To go back to town, Keith put on his warm long-sleeved shirt, but as soon as we had gone a few streets the sun came out, the wind dropped and he regretted it, as he had nothing underneath.
We poked around the medieval town and found ourselves at the abbey, which sits surrounded by its apses like a mother hen with chicks, on a wide expanse of paving.
The dome, as at Poitiers and Périgueux, recalls the time of the crusades, when this fashion arrived from the middle east and found great favour in the west and south-west of France. There were wonderfully expressive Romanesque carvings round the doorway and inside.
Whilst sipping rosé at a bar in the noisy main street, we had the idea of changing our route for tomorrow.

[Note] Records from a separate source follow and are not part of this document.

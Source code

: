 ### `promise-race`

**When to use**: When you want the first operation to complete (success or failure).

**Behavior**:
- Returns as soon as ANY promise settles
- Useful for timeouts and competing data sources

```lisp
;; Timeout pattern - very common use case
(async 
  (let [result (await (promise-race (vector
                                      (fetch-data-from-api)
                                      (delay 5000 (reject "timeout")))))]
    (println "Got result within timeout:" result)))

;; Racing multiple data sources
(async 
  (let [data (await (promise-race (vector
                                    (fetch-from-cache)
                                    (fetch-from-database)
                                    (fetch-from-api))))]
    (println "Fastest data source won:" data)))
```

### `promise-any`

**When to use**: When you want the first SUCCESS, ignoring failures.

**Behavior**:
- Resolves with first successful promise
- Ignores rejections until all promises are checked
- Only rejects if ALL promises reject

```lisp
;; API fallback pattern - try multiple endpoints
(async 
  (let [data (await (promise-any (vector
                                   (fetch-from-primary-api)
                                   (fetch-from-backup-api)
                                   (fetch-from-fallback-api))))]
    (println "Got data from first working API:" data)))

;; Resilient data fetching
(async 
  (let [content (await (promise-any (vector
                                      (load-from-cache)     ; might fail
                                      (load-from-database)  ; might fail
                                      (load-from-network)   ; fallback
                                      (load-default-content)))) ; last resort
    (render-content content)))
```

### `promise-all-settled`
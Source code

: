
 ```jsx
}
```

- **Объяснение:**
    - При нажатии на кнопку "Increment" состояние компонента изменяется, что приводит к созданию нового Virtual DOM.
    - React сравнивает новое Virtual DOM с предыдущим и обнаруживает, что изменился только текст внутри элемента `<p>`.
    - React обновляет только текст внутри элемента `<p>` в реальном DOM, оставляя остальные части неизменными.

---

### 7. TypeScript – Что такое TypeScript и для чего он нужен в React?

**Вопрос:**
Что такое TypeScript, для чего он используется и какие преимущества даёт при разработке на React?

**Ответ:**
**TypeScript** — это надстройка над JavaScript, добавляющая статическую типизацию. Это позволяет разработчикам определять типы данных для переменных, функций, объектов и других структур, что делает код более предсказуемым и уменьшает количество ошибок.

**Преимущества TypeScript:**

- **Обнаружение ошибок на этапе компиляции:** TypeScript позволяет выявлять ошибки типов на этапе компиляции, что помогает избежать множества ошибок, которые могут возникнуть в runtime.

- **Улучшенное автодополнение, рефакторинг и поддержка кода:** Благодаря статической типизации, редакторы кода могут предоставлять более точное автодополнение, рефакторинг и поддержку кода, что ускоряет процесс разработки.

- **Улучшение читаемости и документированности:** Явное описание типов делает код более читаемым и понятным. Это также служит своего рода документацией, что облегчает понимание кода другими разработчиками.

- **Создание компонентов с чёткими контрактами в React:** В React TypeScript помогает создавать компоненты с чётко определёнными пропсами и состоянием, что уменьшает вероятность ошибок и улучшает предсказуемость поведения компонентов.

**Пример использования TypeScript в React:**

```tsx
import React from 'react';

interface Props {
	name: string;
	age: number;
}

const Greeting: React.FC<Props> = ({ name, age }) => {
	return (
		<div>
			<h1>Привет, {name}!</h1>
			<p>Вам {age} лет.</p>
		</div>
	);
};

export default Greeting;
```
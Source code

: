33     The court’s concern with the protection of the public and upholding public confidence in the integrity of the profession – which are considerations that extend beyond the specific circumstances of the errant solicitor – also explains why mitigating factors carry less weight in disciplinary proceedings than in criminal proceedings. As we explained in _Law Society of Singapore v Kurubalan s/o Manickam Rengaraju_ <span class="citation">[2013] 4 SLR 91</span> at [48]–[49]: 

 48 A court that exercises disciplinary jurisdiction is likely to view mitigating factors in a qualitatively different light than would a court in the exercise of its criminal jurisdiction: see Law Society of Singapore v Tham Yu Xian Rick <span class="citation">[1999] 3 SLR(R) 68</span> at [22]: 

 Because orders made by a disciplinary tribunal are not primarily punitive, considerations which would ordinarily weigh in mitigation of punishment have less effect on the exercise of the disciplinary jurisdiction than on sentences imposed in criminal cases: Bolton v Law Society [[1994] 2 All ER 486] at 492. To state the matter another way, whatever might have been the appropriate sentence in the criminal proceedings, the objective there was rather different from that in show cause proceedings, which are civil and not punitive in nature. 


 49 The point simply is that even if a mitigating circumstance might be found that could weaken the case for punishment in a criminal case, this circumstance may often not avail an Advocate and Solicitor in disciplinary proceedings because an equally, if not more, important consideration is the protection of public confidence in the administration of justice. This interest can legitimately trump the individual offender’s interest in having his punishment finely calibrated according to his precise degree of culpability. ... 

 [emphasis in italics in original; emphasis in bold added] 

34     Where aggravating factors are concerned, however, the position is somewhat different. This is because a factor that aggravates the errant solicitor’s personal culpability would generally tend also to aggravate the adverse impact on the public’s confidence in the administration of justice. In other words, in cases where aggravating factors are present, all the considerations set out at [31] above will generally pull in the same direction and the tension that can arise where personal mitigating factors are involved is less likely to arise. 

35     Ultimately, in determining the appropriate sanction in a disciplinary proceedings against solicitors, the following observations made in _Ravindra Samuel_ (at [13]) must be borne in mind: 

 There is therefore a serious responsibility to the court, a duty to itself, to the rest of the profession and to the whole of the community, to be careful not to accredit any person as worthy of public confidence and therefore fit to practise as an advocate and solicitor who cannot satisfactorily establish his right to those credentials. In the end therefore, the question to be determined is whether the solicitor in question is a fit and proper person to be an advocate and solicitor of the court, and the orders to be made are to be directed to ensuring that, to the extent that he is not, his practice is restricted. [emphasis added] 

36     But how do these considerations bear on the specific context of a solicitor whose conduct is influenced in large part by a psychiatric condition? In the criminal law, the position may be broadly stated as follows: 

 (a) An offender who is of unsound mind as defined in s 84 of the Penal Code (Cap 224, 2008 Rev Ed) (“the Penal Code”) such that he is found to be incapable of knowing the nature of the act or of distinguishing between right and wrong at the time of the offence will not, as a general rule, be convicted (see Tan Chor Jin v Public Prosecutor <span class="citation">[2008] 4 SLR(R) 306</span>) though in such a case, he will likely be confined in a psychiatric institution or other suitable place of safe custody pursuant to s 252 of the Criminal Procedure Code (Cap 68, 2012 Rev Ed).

We had intended to cut across to Martel and repeat the loop we had done two years earlier – via Turenne, Collonges, Beaulieu and Bretenoux to Carennac – but now we thought we would follow the river up to Creysse, then to Carennac, and do the loop in the opposite direction.
A row of hotels gave us a lot of menus to look at and we chose a place with a deep dining room full of mirrors. The tables, many of which were already occupied, had thick white cloths, lamps and flowers.
The voluble mâitre d’hotel dashed from table to table making sure we were all happy. He complimented me on my command of French, adding that it was so important for people to learn, as it would soon become the common language of Europe. In years to come only three languages would prevail – Chinese, English and French. We diplomatically concurred.
For our first course, Keith had foie gras and I had a salade quercynoise, which was a normal salade composée with paté, ham and toast perched on top. We had entered the pre-Napoleonic district of Quercy when we crossed the departmental boundary this morning. Quercy corresponds roughly to the department of Lot, while Périgord takes in modern Dordogne.
After these excellent starters, the main course was a lovely blanquette de veau accompanied by pilaf, and to finish we had crème caramel and coffee respectively.
On our way back to the camping ground we fell into conversation with some cyclists from Amsterdam who told us lots of interesting things about Europe, the most remarkable to our ears being the imminent problem of lack of water!